अध्याय 4: सरल समीकरण Class 7 Math
Simple Equations Class 7 Notes: Chapter 4
Introduction to Simple Equations
Variables and Expressions
Variable is a quantity that can take any value, its value is not fixed. It is a symbol for a number whose value is unknown yet.
Expressions are formed by performing operations like addition, subtraction, multiplication and division on the variables.
Example: 6x – 3 is an expression in variable x.
Algebraic Equation
An equation is a condition on a variable such that two expressions in the variable should have equal value.
Example: 8x−8=16 is an equation.
The value of the variable in an equation for which the equation is satisfied is called the solution of the equation.

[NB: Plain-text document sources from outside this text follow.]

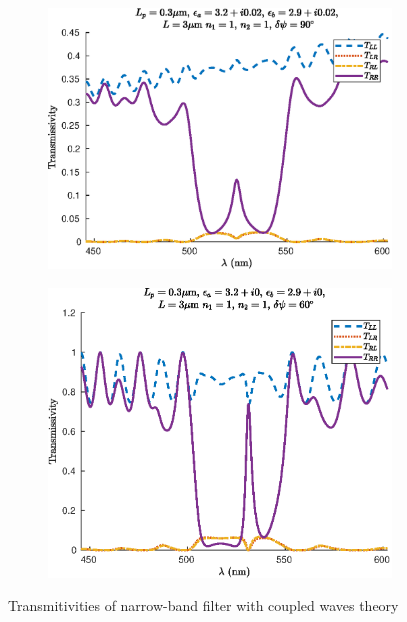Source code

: \begin{figure}
\begin{subfigure}{0.49\linewidth}
		\includegraphics[width=\linewidth]{plots/defect/reflectivity_losses/cwt_transmission}
		\caption{}
	\end{subfigure}
	\begin{subfigure}{0.49\linewidth}
		\includegraphics[width=\linewidth]{plots/defect/reflectivity_other_defect/cwt_transmission}
		\caption{}
	\end{subfigure}
	\caption[Transmitivities of the narrow-band filter]{Transmitivities of narrow-band filter with coupled waves theory}
	\label{fig:transitivities_narrow_appendix}
\end{figure}


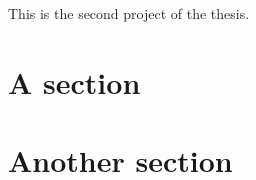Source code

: This is the second project of the thesis.

\lipsum[1]

\section{A section}
\lipsum[2]

\section{Another section}
\lipsum[3]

Example: The solution for the equation 2x−3=5 is x=4.
Mathematical Operations on Expressions
- Addition of variables: (3x+4z)+(5y+6)
- Subtraction of variables: (4x−7y)−(6y+5)
- Multiplication of variables: (5xy+6)×7x
- Division of variables: (8xz+5z)/(5x-6y)
Solving an Equation
Solving an equation involves performing the same operations on the expressions on either side of the “=” sign so that the value of the variable is found without disturbing the balance.
Example : Solve 2x+4=10
Consider 2x+4=10
⇒2x+4−4=10−4 [Subtracting 4 from both LHS and RHS] ⇒2x=6
⇒2x/2=6/2 [Dividing both LHS and RHS by 2] ⇒x=3
Methods of Solving an Equation
Method 1: performing the same operations on the expressions on either side of the “=” sign so that the value of the variable is found without disturbing the balance.
Opertions involve Adding, subtracting, multipling or dividing on both sides.
Example: x+2=6
Subtract 2 from LHS and RHS
⇒ LHS: x+2−2=x
⇒ RHS: 6−2=4
But LHS = RHS
⇒ x = 4
Method 2: Transposing
It involves moving the terms to one side of the equation to find out the value of the variable.
When terms move from one side to another they change their sign.
Example: x+2=6
Transpose (+2) from LHS to RHS
⇒x=6−2
⇒x=4
Applying Equations
Forming Equation from Solution
Given a solution, many equations can be constructed.
Example: Given solution: x = 3
Multiply both sides by 4,
⇒ 4x=4×3
Add -5 to both sides,
⇒ 4x−5=12−5
⇒ 4x−5=7
Similarly, more equations can be constructed.
Applications (Word problem)
Example: Ram’s father is 3 times as old as his son Ram. After 15 years, he will be twice the age of his son. Form an equation and solve it.
Solution: Let Ram’s age be x.
⇒ His father’s age is 3x.
After 15 years:
3x+15=2(x+15)
On solving,
3x+15=2x+30
3x−2x=30−15
x=15
∴ Ram’s age is 15 and his dad’s age is 45.